Saved entries:
↓↓↓
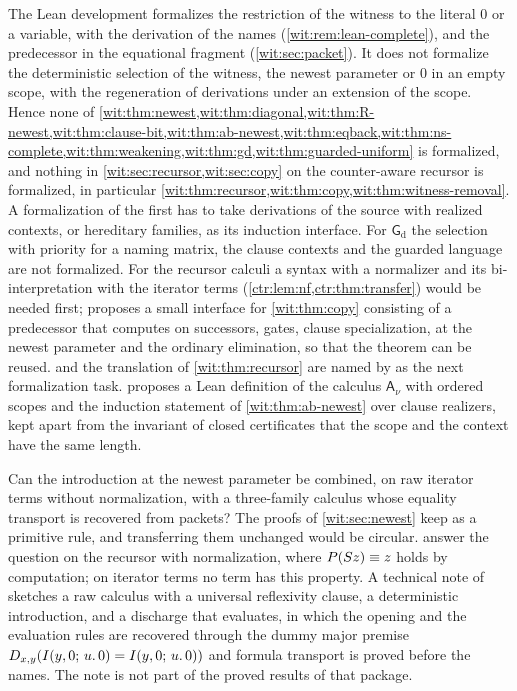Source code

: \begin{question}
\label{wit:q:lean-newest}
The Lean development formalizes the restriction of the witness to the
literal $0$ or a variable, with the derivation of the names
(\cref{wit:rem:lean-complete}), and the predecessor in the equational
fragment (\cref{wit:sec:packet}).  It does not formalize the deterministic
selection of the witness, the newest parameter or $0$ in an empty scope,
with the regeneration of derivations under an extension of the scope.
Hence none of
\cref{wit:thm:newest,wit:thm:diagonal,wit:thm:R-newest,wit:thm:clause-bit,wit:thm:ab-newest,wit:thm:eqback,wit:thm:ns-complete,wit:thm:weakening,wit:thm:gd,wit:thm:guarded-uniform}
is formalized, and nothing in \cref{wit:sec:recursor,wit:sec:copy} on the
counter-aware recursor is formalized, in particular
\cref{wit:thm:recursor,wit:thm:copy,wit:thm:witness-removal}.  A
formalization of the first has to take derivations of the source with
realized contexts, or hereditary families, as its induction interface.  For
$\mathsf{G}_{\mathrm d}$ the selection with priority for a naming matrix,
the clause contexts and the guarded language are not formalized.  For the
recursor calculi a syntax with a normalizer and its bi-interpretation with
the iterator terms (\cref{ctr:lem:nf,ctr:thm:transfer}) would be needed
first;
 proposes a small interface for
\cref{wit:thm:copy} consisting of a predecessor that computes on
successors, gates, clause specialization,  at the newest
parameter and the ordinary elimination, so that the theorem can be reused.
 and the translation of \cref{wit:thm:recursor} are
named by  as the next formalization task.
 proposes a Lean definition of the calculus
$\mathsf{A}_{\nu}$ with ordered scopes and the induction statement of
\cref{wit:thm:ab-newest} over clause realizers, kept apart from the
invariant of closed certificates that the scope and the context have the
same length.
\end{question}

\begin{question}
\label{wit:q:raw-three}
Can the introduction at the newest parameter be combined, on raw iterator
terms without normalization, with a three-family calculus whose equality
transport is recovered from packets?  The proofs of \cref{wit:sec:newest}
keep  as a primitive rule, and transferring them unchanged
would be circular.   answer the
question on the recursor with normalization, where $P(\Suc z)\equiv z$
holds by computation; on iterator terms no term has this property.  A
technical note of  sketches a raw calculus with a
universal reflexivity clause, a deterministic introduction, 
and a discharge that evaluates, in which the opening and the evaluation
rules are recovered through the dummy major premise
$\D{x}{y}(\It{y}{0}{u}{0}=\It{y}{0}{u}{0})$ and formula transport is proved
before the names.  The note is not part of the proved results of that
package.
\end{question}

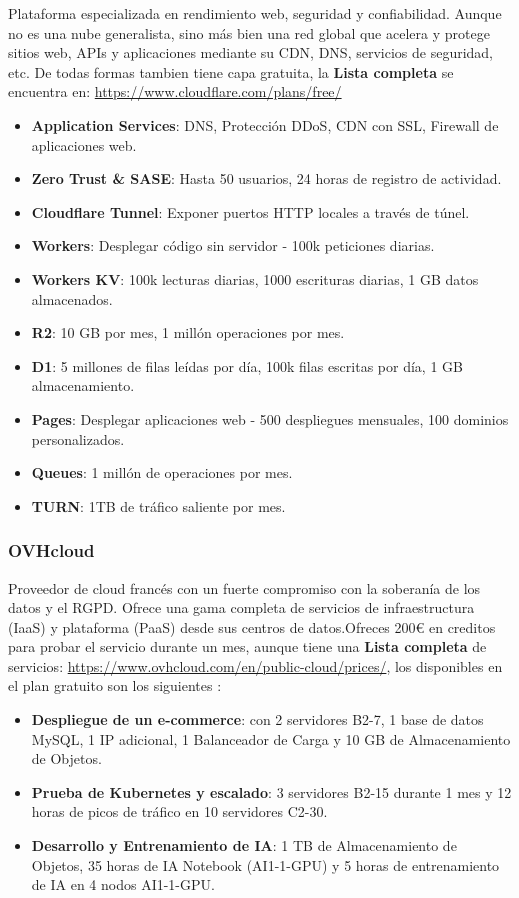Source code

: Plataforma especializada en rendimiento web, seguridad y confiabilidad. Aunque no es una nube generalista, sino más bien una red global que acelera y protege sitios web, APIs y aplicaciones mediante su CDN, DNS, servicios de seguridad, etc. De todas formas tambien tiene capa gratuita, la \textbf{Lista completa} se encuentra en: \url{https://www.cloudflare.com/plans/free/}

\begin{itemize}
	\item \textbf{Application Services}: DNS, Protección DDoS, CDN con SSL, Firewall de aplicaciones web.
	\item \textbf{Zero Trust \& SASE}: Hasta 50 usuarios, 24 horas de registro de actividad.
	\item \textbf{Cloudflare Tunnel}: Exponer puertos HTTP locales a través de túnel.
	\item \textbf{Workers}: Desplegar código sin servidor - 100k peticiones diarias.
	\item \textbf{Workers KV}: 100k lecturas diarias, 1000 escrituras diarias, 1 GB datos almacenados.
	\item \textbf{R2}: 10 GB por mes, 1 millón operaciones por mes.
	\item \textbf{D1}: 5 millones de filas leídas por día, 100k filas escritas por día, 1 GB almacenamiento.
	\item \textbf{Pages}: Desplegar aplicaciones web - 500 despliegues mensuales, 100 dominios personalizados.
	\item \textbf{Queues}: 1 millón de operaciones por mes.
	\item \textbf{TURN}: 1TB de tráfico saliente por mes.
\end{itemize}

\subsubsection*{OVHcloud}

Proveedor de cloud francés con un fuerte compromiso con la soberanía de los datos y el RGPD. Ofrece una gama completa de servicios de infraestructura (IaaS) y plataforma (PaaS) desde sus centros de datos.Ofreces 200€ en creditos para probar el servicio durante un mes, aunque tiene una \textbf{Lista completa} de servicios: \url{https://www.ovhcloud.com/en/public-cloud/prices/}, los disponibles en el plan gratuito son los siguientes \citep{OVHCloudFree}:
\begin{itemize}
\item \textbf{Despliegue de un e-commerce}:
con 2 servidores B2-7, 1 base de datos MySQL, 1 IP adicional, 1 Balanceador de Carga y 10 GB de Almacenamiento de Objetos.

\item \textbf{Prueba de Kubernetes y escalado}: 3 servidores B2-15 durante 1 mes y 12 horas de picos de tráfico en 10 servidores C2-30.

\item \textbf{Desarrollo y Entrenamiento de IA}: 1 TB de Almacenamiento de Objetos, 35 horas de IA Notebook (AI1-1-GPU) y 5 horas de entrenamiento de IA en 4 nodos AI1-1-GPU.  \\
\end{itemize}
↑↑↑
• **Your objective**
What lines above hold the word "cref"? List them all.

• **Answer below**
(\cref{wit:rem:lean-complete}), and the predecessor in the equational
fragment (\cref{wit:sec:packet}).  It does not formalize the deterministic
\cref{wit:thm:newest,wit:thm:diagonal,wit:thm:R-newest,wit:thm:clause-bit,wit:thm:ab-newest,wit:thm:eqback,wit:thm:ns-complete,wit:thm:weakening,wit:thm:gd,wit:thm:guarded-uniform}
is formalized, and nothing in \cref{wit:sec:recursor,wit:sec:copy} on the
\cref{wit:thm:recursor,wit:thm:copy,wit:thm:witness-removal}.  A
the iterator terms (\cref{ctr:lem:nf,ctr:thm:transfer}) would be needed
\cref{wit:thm:copy} consisting of a predecessor that computes on
 and the translation of \cref{wit:thm:recursor} are
\cref{wit:thm:ab-newest} over clause realizers, kept apart from the
transport is recovered from packets?  The proofs of \cref{wit:sec:newest}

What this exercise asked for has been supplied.